Tuesday, October 28, 2008

More on MMV Project

I'm learning a great deal from this project.

More to be updated

Monday, October 27, 2008

Email on MMV project

Today I emailed prof. Miloslav Druckmuller about his stunning eclipse images and asked him if he can share his techniques. This is the email I received:



Dear Paul,

I am a daughter of prof. Miloslav Druckmuller and I cooperate with him on the MMV project. He forwared me your email.

The image on the web address you sent in the email, was quite good. I think, we can make a good corona image from that. We have experience with processing images from Canon 350D, it's a good camera for eclipse images.

Do you have CR2 files? These are necessary, we cannot make any good results from JPG's.
And what ISO setting did you have? We need ISO 400 maximum.

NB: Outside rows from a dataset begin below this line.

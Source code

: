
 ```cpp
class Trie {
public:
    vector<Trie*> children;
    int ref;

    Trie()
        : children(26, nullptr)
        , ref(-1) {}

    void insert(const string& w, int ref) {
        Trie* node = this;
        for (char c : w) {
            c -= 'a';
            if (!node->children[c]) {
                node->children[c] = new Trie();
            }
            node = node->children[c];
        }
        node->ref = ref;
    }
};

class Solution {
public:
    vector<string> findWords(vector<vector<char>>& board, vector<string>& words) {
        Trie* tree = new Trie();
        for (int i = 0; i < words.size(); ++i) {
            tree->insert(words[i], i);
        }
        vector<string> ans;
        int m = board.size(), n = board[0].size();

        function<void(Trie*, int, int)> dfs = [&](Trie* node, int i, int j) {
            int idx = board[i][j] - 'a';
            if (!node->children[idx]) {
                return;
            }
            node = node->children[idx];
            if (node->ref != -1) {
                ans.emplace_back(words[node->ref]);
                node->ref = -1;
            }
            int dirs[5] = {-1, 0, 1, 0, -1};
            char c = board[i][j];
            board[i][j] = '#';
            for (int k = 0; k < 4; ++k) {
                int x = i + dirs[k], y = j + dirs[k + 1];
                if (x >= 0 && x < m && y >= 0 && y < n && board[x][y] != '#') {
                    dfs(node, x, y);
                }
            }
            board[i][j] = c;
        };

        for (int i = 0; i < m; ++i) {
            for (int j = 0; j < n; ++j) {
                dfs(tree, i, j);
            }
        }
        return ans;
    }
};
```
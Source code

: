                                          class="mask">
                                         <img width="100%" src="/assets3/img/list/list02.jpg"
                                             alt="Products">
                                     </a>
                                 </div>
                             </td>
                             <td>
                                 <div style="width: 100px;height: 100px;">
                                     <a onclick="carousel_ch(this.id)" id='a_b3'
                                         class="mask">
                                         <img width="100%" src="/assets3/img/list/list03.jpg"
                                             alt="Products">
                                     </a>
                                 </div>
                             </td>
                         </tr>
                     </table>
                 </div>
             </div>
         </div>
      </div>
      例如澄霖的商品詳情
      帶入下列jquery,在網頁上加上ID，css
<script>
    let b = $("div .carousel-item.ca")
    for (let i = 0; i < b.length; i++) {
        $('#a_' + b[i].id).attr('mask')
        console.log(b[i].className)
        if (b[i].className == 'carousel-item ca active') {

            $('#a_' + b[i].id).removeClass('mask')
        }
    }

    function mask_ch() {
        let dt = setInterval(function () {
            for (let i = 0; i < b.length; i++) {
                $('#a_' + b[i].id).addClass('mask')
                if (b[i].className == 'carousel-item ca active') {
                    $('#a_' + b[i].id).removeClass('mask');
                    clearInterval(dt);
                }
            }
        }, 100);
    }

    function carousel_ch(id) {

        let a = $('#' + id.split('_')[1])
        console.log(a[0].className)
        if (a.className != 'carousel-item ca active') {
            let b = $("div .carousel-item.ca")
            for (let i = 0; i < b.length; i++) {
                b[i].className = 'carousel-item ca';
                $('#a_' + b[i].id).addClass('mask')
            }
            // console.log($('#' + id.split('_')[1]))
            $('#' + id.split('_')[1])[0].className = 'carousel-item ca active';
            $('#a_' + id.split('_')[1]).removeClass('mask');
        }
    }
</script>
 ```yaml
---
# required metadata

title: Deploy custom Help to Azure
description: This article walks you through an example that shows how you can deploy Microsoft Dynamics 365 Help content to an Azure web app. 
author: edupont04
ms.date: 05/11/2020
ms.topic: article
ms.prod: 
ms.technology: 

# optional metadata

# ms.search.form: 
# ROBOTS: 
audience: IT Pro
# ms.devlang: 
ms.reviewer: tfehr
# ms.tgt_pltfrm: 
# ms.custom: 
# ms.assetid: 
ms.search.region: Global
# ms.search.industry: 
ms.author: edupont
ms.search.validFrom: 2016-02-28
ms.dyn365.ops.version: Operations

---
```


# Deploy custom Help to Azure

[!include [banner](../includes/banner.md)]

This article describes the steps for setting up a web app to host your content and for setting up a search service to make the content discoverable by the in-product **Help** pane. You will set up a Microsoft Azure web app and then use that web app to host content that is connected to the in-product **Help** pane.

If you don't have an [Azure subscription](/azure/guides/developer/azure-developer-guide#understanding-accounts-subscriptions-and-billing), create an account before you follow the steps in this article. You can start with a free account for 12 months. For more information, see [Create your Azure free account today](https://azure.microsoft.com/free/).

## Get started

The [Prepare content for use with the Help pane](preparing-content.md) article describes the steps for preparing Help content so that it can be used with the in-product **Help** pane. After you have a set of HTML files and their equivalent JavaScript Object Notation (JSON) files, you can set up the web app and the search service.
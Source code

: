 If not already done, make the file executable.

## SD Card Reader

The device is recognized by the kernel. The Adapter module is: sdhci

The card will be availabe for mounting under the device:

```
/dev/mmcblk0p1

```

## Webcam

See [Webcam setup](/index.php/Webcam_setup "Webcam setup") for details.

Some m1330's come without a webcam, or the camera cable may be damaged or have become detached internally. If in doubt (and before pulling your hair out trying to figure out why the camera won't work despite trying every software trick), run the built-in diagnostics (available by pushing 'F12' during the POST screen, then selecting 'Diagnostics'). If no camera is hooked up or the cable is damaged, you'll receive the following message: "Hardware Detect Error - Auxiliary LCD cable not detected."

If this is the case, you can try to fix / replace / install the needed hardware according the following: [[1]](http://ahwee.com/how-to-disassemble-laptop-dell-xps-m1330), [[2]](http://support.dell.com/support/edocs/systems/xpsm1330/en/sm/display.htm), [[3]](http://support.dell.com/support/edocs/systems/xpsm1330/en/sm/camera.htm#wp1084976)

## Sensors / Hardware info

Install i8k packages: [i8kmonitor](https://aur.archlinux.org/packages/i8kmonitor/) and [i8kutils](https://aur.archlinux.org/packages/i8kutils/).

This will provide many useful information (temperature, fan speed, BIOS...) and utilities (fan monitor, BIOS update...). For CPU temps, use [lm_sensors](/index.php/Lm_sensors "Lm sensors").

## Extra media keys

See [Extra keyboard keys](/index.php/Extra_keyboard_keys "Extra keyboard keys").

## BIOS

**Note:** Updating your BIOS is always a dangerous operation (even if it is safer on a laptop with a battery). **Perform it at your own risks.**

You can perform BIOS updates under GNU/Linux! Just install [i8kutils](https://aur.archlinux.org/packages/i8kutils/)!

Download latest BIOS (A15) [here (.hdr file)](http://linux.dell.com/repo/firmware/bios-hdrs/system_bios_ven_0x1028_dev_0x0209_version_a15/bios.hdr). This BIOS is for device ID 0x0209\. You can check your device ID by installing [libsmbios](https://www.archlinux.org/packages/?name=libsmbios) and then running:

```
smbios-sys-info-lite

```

Do you also have flat-field, dark-frame or bias images? If not, take several tens of bias images. They are images taken with lens covered with a cap at the shortest exposore the camera enables. Take them at a similar temperature which was at the observing place.

Where did you obsere the eclipse?

Send us the images and the calibration images on a CD or a DVD. However, I cannot tell you when we will process the images. I still haven't processed all our images and we still have excelent images by other people to process. I think we will process them in several months.

Best regards
Hana Druckmullerova






.......NOW I'm really impressed





Another emailed that follows up:

Dear Paul,

please send me the images to
XXXXXX
XXXXXX
Czech Republic
Europe

Please attach a file with descriptive information like the author, location with coordinates, camera, optics, name of the observing place and any other information like the observing conditions.

I know that you have sent me almost all these information, but we really have many CDs and DVDs from various observers and eclipses and this will help us to have the data organized. It would also help me if you attached a file with a list of all eclipse images with their exposures and the time when they were taken. Either the time from the EXIF information or even better how many seconds after the second contact each image was taken. This would save me some time when processing the images.

Best regards
Hana Druckmullerova

PS: Could you please use a post stamp on the package? I do not have any Chinese stamp. Do you have Chinese post or a separate one? :-)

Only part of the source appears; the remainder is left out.